A colleague of mine, Bryant Galindo, recently wrote about a very interesting technique he uses when counseling professionals and entrepreneurs through his consulting firm, Collabs HQ. Bryant had a client who would say “I’m sorry” whenever she received feedback, even when that feedback was constructive. He encouraged her to say “thank you” instead... and that little shift in perspective dramatically improved her ability to collaborate.
So of course when I read Bryant's story, I immediately thought about how this technique might be useful outside of the workplace too. Could this be helpful at home with our families, friends, and our loved ones? Think about it... How often do we say “I’m sorry” when there is really nothing to apologize for? I wanted to learn more so that I could share this tidbit of wisdom with my clients (and use it myself!). I am grateful to Bryant for finding a few minutes in his busy schedule to catch up with an old friend and talk about apologies vs. gratitude.
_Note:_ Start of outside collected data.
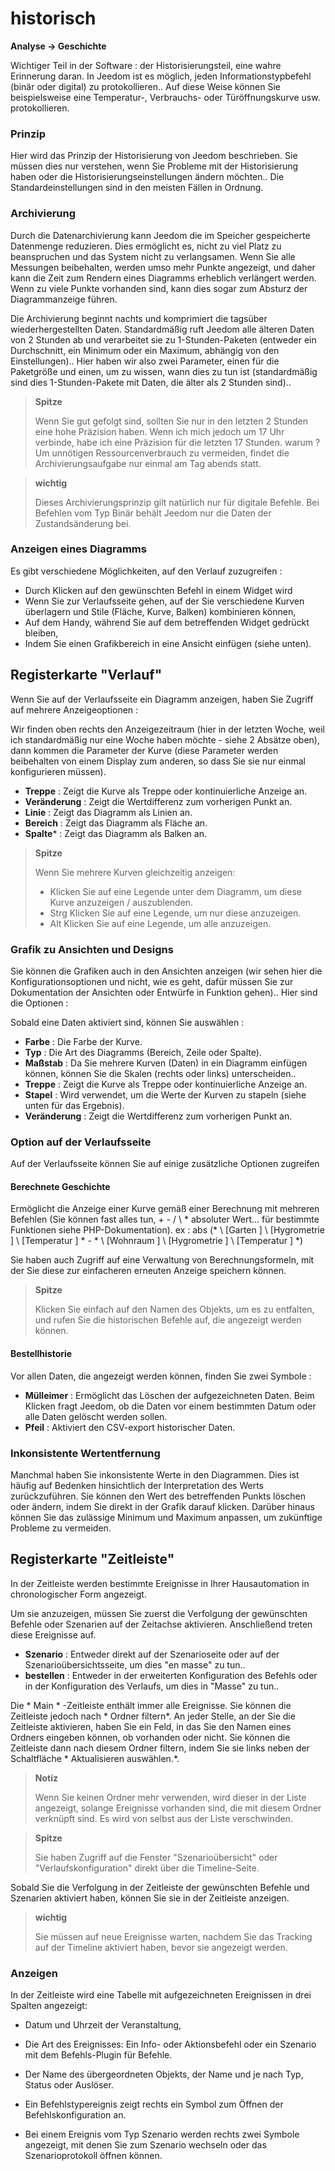 # historisch
**Analyse → Geschichte**

Wichtiger Teil in der Software : der Historisierungsteil, eine wahre Erinnerung daran. In Jeedom ist es möglich, jeden Informationstypbefehl (binär oder digital) zu protokollieren.. Auf diese Weise können Sie beispielsweise eine Temperatur-, Verbrauchs- oder Türöffnungskurve usw. protokollieren.

### Prinzip

Hier wird das Prinzip der Historisierung von Jeedom beschrieben. Sie müssen dies nur verstehen, wenn Sie Probleme mit der Historisierung haben oder die Historisierungseinstellungen ändern möchten.. Die Standardeinstellungen sind in den meisten Fällen in Ordnung.

### Archivierung

Durch die Datenarchivierung kann Jeedom die im Speicher gespeicherte Datenmenge reduzieren. Dies ermöglicht es, nicht zu viel Platz zu beanspruchen und das System nicht zu verlangsamen. Wenn Sie alle Messungen beibehalten, werden umso mehr Punkte angezeigt, und daher kann die Zeit zum Rendern eines Diagramms erheblich verlängert werden. Wenn zu viele Punkte vorhanden sind, kann dies sogar zum Absturz der Diagrammanzeige führen.

Die Archivierung beginnt nachts und komprimiert die tagsüber wiederhergestellten Daten. Standardmäßig ruft Jeedom alle älteren Daten von 2 Stunden ab und verarbeitet sie zu 1-Stunden-Paketen (entweder ein Durchschnitt, ein Minimum oder ein Maximum, abhängig von den Einstellungen).. Hier haben wir also zwei Parameter, einen für die Paketgröße und einen, um zu wissen, wann dies zu tun ist (standardmäßig sind dies 1-Stunden-Pakete mit Daten, die älter als 2 Stunden sind)..

> **Spitze**
>
> Wenn Sie gut gefolgt sind, sollten Sie nur in den letzten 2 Stunden eine hohe Präzision haben. Wenn ich mich jedoch um 17 Uhr verbinde, habe ich eine Präzision für die letzten 17 Stunden. warum ? Um unnötigen Ressourcenverbrauch zu vermeiden, findet die Archivierungsaufgabe nur einmal am Tag abends statt.

> **wichtig**
>
> Dieses Archivierungsprinzip gilt natürlich nur für digitale Befehle. Bei Befehlen vom Typ Binär behält Jeedom nur die Daten der Zustandsänderung bei.

### Anzeigen eines Diagramms

Es gibt verschiedene Möglichkeiten, auf den Verlauf zuzugreifen :

- Durch Klicken auf den gewünschten Befehl in einem Widget wird
- Wenn Sie zur Verlaufsseite gehen, auf der Sie verschiedene Kurven überlagern und Stile (Fläche, Kurve, Balken) kombinieren können,
- Auf dem Handy, während Sie auf dem betreffenden Widget gedrückt bleiben,
- Indem Sie einen Grafikbereich in eine Ansicht einfügen (siehe unten).

## Registerkarte &quot;Verlauf&quot;

Wenn Sie auf der Verlaufsseite ein Diagramm anzeigen, haben Sie Zugriff auf mehrere Anzeigeoptionen :

Wir finden oben rechts den Anzeigezeitraum (hier in der letzten Woche, weil ich standardmäßig nur eine Woche haben möchte - siehe 2 Absätze oben), dann kommen die Parameter der Kurve (diese Parameter werden beibehalten von einem Display zum anderen, so dass Sie sie nur einmal konfigurieren müssen).

- **Treppe** : Zeigt die Kurve als Treppe oder kontinuierliche Anzeige an.
- **Veränderung** : Zeigt die Wertdifferenz zum vorherigen Punkt an.
- **Linie** : Zeigt das Diagramm als Linien an.
- **Bereich** : Zeigt das Diagramm als Fläche an.
- **Spalte**\* : Zeigt das Diagramm als Balken an.

> **Spitze**
>
> Wenn Sie mehrere Kurven gleichzeitig anzeigen:
> - Klicken Sie auf eine Legende unter dem Diagramm, um diese Kurve anzuzeigen / auszublenden.
> - Strg Klicken Sie auf eine Legende, um nur diese anzuzeigen.
> - Alt Klicken Sie auf eine Legende, um alle anzuzeigen.


### Grafik zu Ansichten und Designs

Sie können die Grafiken auch in den Ansichten anzeigen (wir sehen hier die Konfigurationsoptionen und nicht, wie es geht, dafür müssen Sie zur Dokumentation der Ansichten oder Entwürfe in Funktion gehen).. Hier sind die Optionen :

Sobald eine Daten aktiviert sind, können Sie auswählen :
- **Farbe** : Die Farbe der Kurve.
- **Typ** : Die Art des Diagramms (Bereich, Zeile oder Spalte).
- **Maßstab** : Da Sie mehrere Kurven (Daten) in ein Diagramm einfügen können, können Sie die Skalen (rechts oder links) unterscheiden..
- **Treppe** : Zeigt die Kurve als Treppe oder kontinuierliche Anzeige an.
- **Stapel** : Wird verwendet, um die Werte der Kurven zu stapeln (siehe unten für das Ergebnis).
- **Veränderung** : Zeigt die Wertdifferenz zum vorherigen Punkt an.

### Option auf der Verlaufsseite

Auf der Verlaufsseite können Sie auf einige zusätzliche Optionen zugreifen

#### Berechnete Geschichte

Ermöglicht die Anzeige einer Kurve gemäß einer Berechnung mit mehreren Befehlen (Sie können fast alles tun, + - / \ * absoluter Wert… für bestimmte Funktionen siehe PHP-Dokumentation).
ex :
abs (* \ [Garten \] \ [Hygrometrie \] \ [Temperatur \] * - * \ [Wohnraum \] \ [Hygrometrie \] \ [Temperatur \] *)

Sie haben auch Zugriff auf eine Verwaltung von Berechnungsformeln, mit der Sie diese zur einfacheren erneuten Anzeige speichern können.

> **Spitze**
>
> Klicken Sie einfach auf den Namen des Objekts, um es zu entfalten, und rufen Sie die historischen Befehle auf, die angezeigt werden können.

#### Bestellhistorie

Vor allen Daten, die angezeigt werden können, finden Sie zwei Symbole :

- **Mülleimer** : Ermöglicht das Löschen der aufgezeichneten Daten. Beim Klicken fragt Jeedom, ob die Daten vor einem bestimmten Datum oder alle Daten gelöscht werden sollen.
- **Pfeil** : Aktiviert den CSV-export historischer Daten.

### Inkonsistente Wertentfernung

Manchmal haben Sie inkonsistente Werte in den Diagrammen. Dies ist häufig auf Bedenken hinsichtlich der Interpretation des Werts zurückzuführen. Sie können den Wert des betreffenden Punkts löschen oder ändern, indem Sie direkt in der Grafik darauf klicken. Darüber hinaus können Sie das zulässige Minimum und Maximum anpassen, um zukünftige Probleme zu vermeiden.

## Registerkarte &quot;Zeitleiste&quot;

In der Zeitleiste werden bestimmte Ereignisse in Ihrer Hausautomation in chronologischer Form angezeigt.

Um sie anzuzeigen, müssen Sie zuerst die Verfolgung der gewünschten Befehle oder Szenarien auf der Zeitachse aktivieren. Anschließend treten diese Ereignisse auf.

- **Szenario** : Entweder direkt auf der Szenarioseite oder auf der Szenarioübersichtsseite, um dies &quot;en masse&quot; zu tun..
- **bestellen** : Entweder in der erweiterten Konfiguration des Befehls oder in der Konfiguration des Verlaufs, um dies in &quot;Masse&quot; zu tun..

Die * Main * -Zeitleiste enthält immer alle Ereignisse. Sie können die Zeitleiste jedoch nach * Ordner filtern*. An jeder Stelle, an der Sie die Zeitleiste aktivieren, haben Sie ein Feld, in das Sie den Namen eines Ordners eingeben können, ob vorhanden oder nicht.
Sie können die Zeitleiste dann nach diesem Ordner filtern, indem Sie sie links neben der Schaltfläche * Aktualisieren auswählen.*.

> **Notiz**
>
> Wenn Sie keinen Ordner mehr verwenden, wird dieser in der Liste angezeigt, solange Ereignisse vorhanden sind, die mit diesem Ordner verknüpft sind. Es wird von selbst aus der Liste verschwinden.

> **Spitze**
>
> Sie haben Zugriff auf die Fenster &quot;Szenarioübersicht&quot; oder &quot;Verlaufskonfiguration&quot; direkt über die Timeline-Seite.

Sobald Sie die Verfolgung in der Zeitleiste der gewünschten Befehle und Szenarien aktiviert haben, können Sie sie in der Zeitleiste anzeigen.

> **wichtig**
>
> Sie müssen auf neue Ereignisse warten, nachdem Sie das Tracking auf der Timeline aktiviert haben, bevor sie angezeigt werden.

### Anzeigen

In der Zeitleiste wird eine Tabelle mit aufgezeichneten Ereignissen in drei Spalten angezeigt:

- Datum und Uhrzeit der Veranstaltung,
- Die Art des Ereignisses: Ein Info- oder Aktionsbefehl oder ein Szenario mit dem Befehls-Plugin für Befehle.
- Der Name des übergeordneten Objekts, der Name und je nach Typ, Status oder Auslöser.

- Ein Befehlstypereignis zeigt rechts ein Symbol zum Öffnen der Befehlskonfiguration an.
- Bei einem Ereignis vom Typ Szenario werden rechts zwei Symbole angezeigt, mit denen Sie zum Szenario wechseln oder das Szenarioprotokoll öffnen können.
You are probably wondering why apologizing is a bad thing. I know I was. I mean, isn’t is simply polite to say you are sorry? And the answer is maybe. Sometimes. According to Bryant, apologizing “can be problematic when a person just unconsciously engages in the behavior without actually needing to apologize.” There will be times when an apology is warranted. But when it isn’t, apologizing closes you off to hearing what the other person is saying.
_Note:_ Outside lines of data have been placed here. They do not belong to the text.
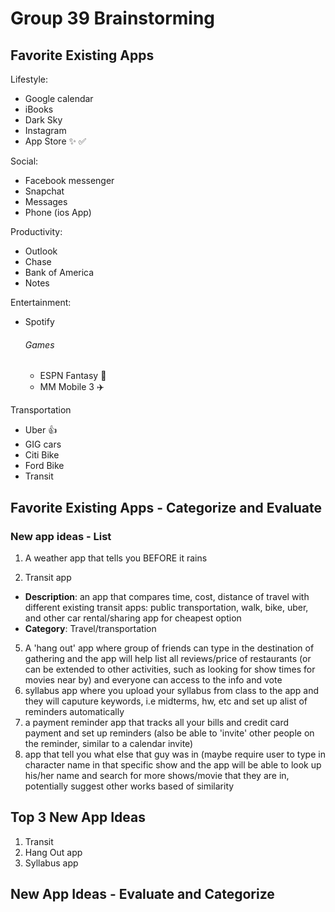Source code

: # Group 39 Brainstorming 

## Favorite Existing Apps 

Lifestyle: 
- Google calendar
- iBooks
- Dark Sky
- Instagram
- App Store  :sparkles: :white_check_mark: 


Social:
- Facebook messenger 
- Snapchat
- Messages 
- Phone (ios App)

Productivity: 
- Outlook
- Chase
- Bank of America
- Notes

Entertainment:
- Spotify
    ###### Games
    - ESPN Fantasy :football:
    - MM Mobile 3 :airplane: 


Transportation
- Uber :+1:
- GIG cars 
- Citi Bike
- Ford Bike
- Transit


## Favorite Existing Apps - Categorize and Evaluate








### New app ideas - List
1. A weather app that tells you BEFORE it rains 
 
3. Transit app 
 - **Description**: an app that compares time, cost, distance of travel with different existing transit apps: public transportation, walk, bike, uber, and other car rental/sharing app for cheapest option
 -  **Category**: Travel/transportation
5. A 'hang out' app where group of friends can type in the destination of gathering and the app will help list all reviews/price of restaurants (or can be extended to other activities, such as looking for show times for movies near by) and everyone can access to the info and vote
6. syllabus app where you upload your syllabus from class to the app and they will caputure keywords, i.e midterms, hw, etc and set up alist of reminders automatically
7. a payment reminder app that tracks all your bills and credit card payment and set up reminders (also be able to 'invite' other people on the reminder, similar to a calendar invite)
8.  app that tell you what else that guy was in (maybe require user to type in character name in that specific show and the app will be able to look up his/her name and search for more shows/movie that they are in, potentially suggest other works based of similarity

## Top 3 New App Ideas
1. Transit
2. Hang Out app
3. Syllabus app

## New App Ideas - Evaluate and Categorize
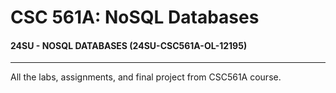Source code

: # CSC 561A: NoSQL Databases

#### 24SU - NOSQL DATABASES (24SU-CSC561A-OL-12195)

---

All the labs, assignments, and final project from CSC561A course.
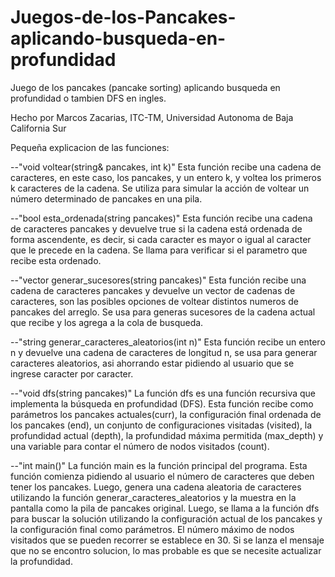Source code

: # Juegos-de-los-Pancakes-aplicando-busqueda-en-profundidad
Juego de los pancakes (pancake sorting) aplicando busqueda en profundidad o tambien DFS en ingles.

Hecho por Marcos Zacarias, ITC-TM, Universidad Autonoma de Baja California Sur

Pequeña explicacion de las funciones:

--"void voltear(string& pancakes, int k)" 
Esta función recibe una cadena de caracteres, en este caso, los pancakes, y un entero k, y voltea los primeros k caracteres de la cadena. Se utiliza para simular la acción de voltear un número determinado de pancakes en una pila.

--"bool esta_ordenada(string pancakes)" 
Esta función recibe una cadena de caracteres pancakes y devuelve true si la cadena está ordenada de forma ascendente, es decir, si cada caracter es mayor o igual al caracter que le precede en la cadena. Se llama para verificar si el parametro que recibe esta ordenado.

--"vector generar_sucesores(string pancakes)" 
Esta función recibe una cadena de caracteres pancakes y devuelve un vector de cadenas de caracteres, son las posibles opciones de voltear distintos numeros de pancakes del arreglo. Se usa para generas sucesores de la cadena actual que recibe y los agrega a la cola de busqueda.

--"string generar_caracteres_aleatorios(int n)" 
Esta función recibe un entero n y devuelve una cadena de caracteres de longitud n, se usa para generar caracteres aleatorios, asi ahorrando estar pidiendo al usuario que se ingrese caracter por caracter.

--"void dfs(string pancakes)"
La función dfs es una función recursiva que implementa la búsqueda en profundidad (DFS). Esta función recibe como parámetros los pancakes actuales(curr), la configuración final ordenada de los pancakes (end), un conjunto de configuraciones visitadas (visited), la profundidad actual (depth), la profundidad máxima permitida (max_depth) y una variable para contar el número de nodos visitados (count).

--"int main()" 
La función main es la función principal del programa. Esta función comienza pidiendo al usuario el número de caracteres que deben tener los pancakes. Luego, genera una cadena aleatoria de caracteres utilizando la función generar_caracteres_aleatorios y la muestra en la pantalla como la pila de pancakes original.
Luego, se llama a la función dfs para buscar la solución utilizando la configuración actual de los pancakes y la configuración final como parámetros. El número máximo de nodos visitados que se pueden recorrer se establece en 30. Si se lanza el mensaje que no se encontro solucion, lo mas probable es que se necesite actualizar la profundidad.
Think of it this way. Saying “I’m sorry” shuts the door. Saying “thank you” throws the door wide open.
Open is good! Open means you are taking it in and processing the information you are hearing. Then it’s up to you what you do with that information. Using gratitude doesn’t mean you have to agree with the feedback. It isn’t a sign of weakness. In fact, it’s the opposite. Bryant says that a shift to gratitude “empowers the person to acknowledge the situation as is.” More than that, it will make your sincere apologies more impactful!
So how does this translate into real life? Imagine you are with your aging parent, and they critique something you are doing. Before spitting out a quick “sorry” and moving on, try gratitude instead. "Thank you for that feedback, Mom." Maybe follow it up with another question. Remember, that door is wide open now. Walk on through! "What about your way of doing this works better for you?” Now you are not only listening to the feedback, you are learning something new about each other and how to negotiate a changing dynamic between parent and child.
By using gratitude instead, you’ve made space for more conversation. Maybe it will help. Maybe it won’t. But gratitude allows you to stay open to the possibilities and keeps that good communication flowing.